DESCRIPTION OF THE TASK. The records below are to be set down word for word, with every picture left out.

Records drawn from a dataset.
● ● ● ● ●

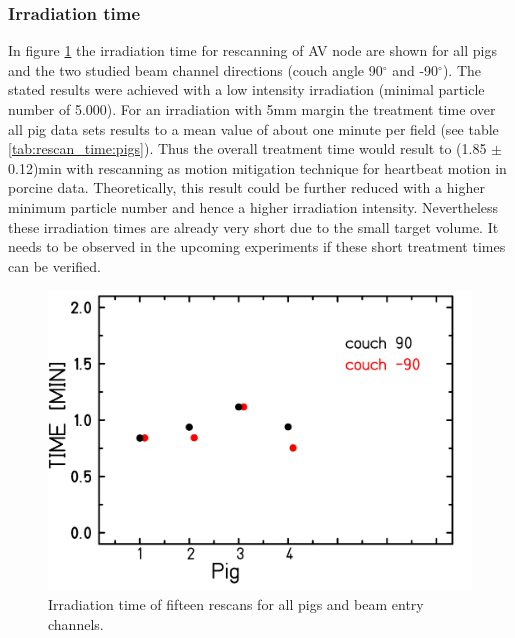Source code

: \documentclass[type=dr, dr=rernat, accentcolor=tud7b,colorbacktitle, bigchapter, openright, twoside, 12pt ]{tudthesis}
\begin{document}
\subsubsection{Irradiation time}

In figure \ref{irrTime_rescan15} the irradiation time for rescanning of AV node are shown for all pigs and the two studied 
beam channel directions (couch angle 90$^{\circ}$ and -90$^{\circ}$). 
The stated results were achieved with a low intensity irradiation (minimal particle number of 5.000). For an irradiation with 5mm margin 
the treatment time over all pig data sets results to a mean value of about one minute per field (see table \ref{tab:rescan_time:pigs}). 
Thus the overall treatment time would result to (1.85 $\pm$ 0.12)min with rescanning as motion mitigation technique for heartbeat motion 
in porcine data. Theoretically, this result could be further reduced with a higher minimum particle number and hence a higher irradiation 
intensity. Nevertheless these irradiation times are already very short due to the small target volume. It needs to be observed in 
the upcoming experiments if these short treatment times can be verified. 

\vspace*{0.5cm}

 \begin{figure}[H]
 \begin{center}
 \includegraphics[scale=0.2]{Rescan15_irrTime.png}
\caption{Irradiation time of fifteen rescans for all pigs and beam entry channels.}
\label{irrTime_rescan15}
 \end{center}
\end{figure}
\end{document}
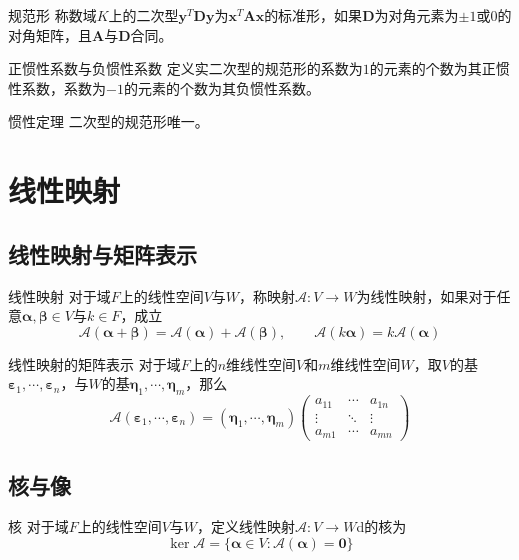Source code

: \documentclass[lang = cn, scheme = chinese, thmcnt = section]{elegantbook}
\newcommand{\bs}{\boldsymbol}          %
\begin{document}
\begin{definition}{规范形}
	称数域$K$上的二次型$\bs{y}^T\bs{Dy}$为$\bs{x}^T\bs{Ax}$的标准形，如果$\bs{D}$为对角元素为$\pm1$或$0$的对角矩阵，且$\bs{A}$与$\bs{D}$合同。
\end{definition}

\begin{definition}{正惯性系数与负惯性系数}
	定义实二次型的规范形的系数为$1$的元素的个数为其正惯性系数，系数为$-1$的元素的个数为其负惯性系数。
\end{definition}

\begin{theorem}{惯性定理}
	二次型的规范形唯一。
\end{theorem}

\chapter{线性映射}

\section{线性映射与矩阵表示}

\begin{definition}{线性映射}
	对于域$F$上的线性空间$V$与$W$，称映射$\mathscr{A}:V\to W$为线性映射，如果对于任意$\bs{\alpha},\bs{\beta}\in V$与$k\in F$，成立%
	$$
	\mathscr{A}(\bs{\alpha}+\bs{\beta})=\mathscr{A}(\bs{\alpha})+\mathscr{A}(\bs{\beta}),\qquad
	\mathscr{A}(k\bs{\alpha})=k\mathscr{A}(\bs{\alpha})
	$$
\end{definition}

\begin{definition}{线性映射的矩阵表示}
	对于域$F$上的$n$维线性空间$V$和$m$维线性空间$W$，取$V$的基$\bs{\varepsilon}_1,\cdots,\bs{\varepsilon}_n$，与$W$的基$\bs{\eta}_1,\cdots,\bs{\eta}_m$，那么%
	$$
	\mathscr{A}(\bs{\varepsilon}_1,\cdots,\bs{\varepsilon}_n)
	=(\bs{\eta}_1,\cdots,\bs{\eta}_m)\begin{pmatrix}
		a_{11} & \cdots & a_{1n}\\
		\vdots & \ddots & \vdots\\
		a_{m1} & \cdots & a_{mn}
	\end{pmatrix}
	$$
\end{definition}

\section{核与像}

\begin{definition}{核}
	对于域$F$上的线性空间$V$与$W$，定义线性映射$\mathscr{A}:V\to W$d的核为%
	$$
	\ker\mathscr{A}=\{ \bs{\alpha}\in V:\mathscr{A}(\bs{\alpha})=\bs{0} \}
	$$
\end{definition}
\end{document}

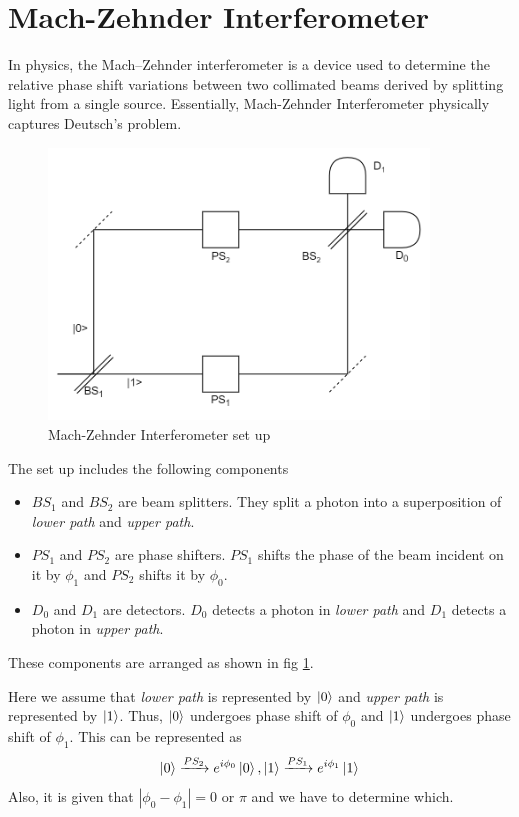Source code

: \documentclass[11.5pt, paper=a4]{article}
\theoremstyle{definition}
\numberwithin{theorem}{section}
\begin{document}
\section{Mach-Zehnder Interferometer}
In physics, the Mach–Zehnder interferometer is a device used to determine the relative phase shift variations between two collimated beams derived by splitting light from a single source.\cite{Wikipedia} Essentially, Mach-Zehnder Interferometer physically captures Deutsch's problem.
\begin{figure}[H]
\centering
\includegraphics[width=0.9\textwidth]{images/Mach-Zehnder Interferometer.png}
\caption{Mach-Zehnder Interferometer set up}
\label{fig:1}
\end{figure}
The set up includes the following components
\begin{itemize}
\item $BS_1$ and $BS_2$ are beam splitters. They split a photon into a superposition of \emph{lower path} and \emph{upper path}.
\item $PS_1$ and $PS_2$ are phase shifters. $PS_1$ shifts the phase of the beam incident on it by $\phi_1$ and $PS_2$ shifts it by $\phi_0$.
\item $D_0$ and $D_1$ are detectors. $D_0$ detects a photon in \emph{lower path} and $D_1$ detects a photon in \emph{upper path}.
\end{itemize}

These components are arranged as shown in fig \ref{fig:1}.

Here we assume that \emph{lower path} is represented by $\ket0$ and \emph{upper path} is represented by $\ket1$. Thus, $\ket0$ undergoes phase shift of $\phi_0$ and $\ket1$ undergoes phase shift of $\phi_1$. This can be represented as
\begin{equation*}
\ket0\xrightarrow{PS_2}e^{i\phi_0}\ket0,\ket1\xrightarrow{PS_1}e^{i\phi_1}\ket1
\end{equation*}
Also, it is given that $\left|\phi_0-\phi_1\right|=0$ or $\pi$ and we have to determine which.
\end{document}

● ● ● ● ●

RESPONSE BOX.
Source code

: \documentclass[type=dr, dr=rernat, accentcolor=tud7b,colorbacktitle, bigchapter, openright, twoside, 12pt ]{tudthesis}
\begin{document}
\subsubsection{Irradiation time}

In figure \ref{irrTime_rescan15} the irradiation time for rescanning of AV node are shown for all pigs and the two studied 
beam channel directions (couch angle 90$^{\circ}$ and -90$^{\circ}$). 
The stated results were achieved with a low intensity irradiation (minimal particle number of 5.000). For an irradiation with 5mm margin 
the treatment time over all pig data sets results to a mean value of about one minute per field (see table \ref{tab:rescan_time:pigs}). 
Thus the overall treatment time would result to (1.85 $\pm$ 0.12)min with rescanning as motion mitigation technique for heartbeat motion 
in porcine data. Theoretically, this result could be further reduced with a higher minimum particle number and hence a higher irradiation 
intensity. Nevertheless these irradiation times are already very short due to the small target volume. It needs to be observed in 
the upcoming experiments if these short treatment times can be verified. 

\vspace*{0.5cm}

 \begin{figure}[H]
 \begin{center}
 \includegraphics[scale=0.2]{Rescan15_irrTime.png}
\caption{Irradiation time of fifteen rescans for all pigs and beam entry channels.}
\label{irrTime_rescan15}
 \end{center}
\end{figure}
\end{document}
Source code

: \documentclass[lang = cn, scheme = chinese, thmcnt = section]{elegantbook}
\newcommand{\bs}{\boldsymbol}          %
\begin{document}
\begin{definition}{规范形}
	称数域$K$上的二次型$\bs{y}^T\bs{Dy}$为$\bs{x}^T\bs{Ax}$的标准形，如果$\bs{D}$为对角元素为$\pm1$或$0$的对角矩阵，且$\bs{A}$与$\bs{D}$合同。
\end{definition}

\begin{definition}{正惯性系数与负惯性系数}
	定义实二次型的规范形的系数为$1$的元素的个数为其正惯性系数，系数为$-1$的元素的个数为其负惯性系数。
\end{definition}

\begin{theorem}{惯性定理}
	二次型的规范形唯一。
\end{theorem}

\chapter{线性映射}

\section{线性映射与矩阵表示}

\begin{definition}{线性映射}
	对于域$F$上的线性空间$V$与$W$，称映射$\mathscr{A}:V\to W$为线性映射，如果对于任意$\bs{\alpha},\bs{\beta}\in V$与$k\in F$，成立%
	$$
	\mathscr{A}(\bs{\alpha}+\bs{\beta})=\mathscr{A}(\bs{\alpha})+\mathscr{A}(\bs{\beta}),\qquad
	\mathscr{A}(k\bs{\alpha})=k\mathscr{A}(\bs{\alpha})
	$$
\end{definition}

\begin{definition}{线性映射的矩阵表示}
	对于域$F$上的$n$维线性空间$V$和$m$维线性空间$W$，取$V$的基$\bs{\varepsilon}_1,\cdots,\bs{\varepsilon}_n$，与$W$的基$\bs{\eta}_1,\cdots,\bs{\eta}_m$，那么%
	$$
	\mathscr{A}(\bs{\varepsilon}_1,\cdots,\bs{\varepsilon}_n)
	=(\bs{\eta}_1,\cdots,\bs{\eta}_m)\begin{pmatrix}
		a_{11} & \cdots & a_{1n}\\
		\vdots & \ddots & \vdots\\
		a_{m1} & \cdots & a_{mn}
	\end{pmatrix}
	$$
\end{definition}

\section{核与像}

\begin{definition}{核}
	对于域$F$上的线性空间$V$与$W$，定义线性映射$\mathscr{A}:V\to W$d的核为%
	$$
	\ker\mathscr{A}=\{ \bs{\alpha}\in V:\mathscr{A}(\bs{\alpha})=\bs{0} \}
	$$
\end{definition}
\end{document}

Source code

: \documentclass[11.5pt, paper=a4]{article}
\theoremstyle{definition}
\numberwithin{theorem}{section}
\begin{document}
\section{Mach-Zehnder Interferometer}
In physics, the Mach–Zehnder interferometer is a device used to determine the relative phase shift variations between two collimated beams derived by splitting light from a single source.\cite{Wikipedia} Essentially, Mach-Zehnder Interferometer physically captures Deutsch's problem.
\begin{figure}[H]
\centering
\includegraphics[width=0.9\textwidth]{images/Mach-Zehnder Interferometer.png}
\caption{Mach-Zehnder Interferometer set up}
\label{fig:1}
\end{figure}
The set up includes the following components
\begin{itemize}
\item $BS_1$ and $BS_2$ are beam splitters. They split a photon into a superposition of \emph{lower path} and \emph{upper path}.
\item $PS_1$ and $PS_2$ are phase shifters. $PS_1$ shifts the phase of the beam incident on it by $\phi_1$ and $PS_2$ shifts it by $\phi_0$.
\item $D_0$ and $D_1$ are detectors. $D_0$ detects a photon in \emph{lower path} and $D_1$ detects a photon in \emph{upper path}.
\end{itemize}

These components are arranged as shown in fig \ref{fig:1}.

Here we assume that \emph{lower path} is represented by $\ket0$ and \emph{upper path} is represented by $\ket1$. Thus, $\ket0$ undergoes phase shift of $\phi_0$ and $\ket1$ undergoes phase shift of $\phi_1$. This can be represented as
\begin{equation*}
\ket0\xrightarrow{PS_2}e^{i\phi_0}\ket0,\ket1\xrightarrow{PS_1}e^{i\phi_1}\ket1
\end{equation*}
Also, it is given that $\left|\phi_0-\phi_1\right|=0$ or $\pi$ and we have to determine which.
\end{document}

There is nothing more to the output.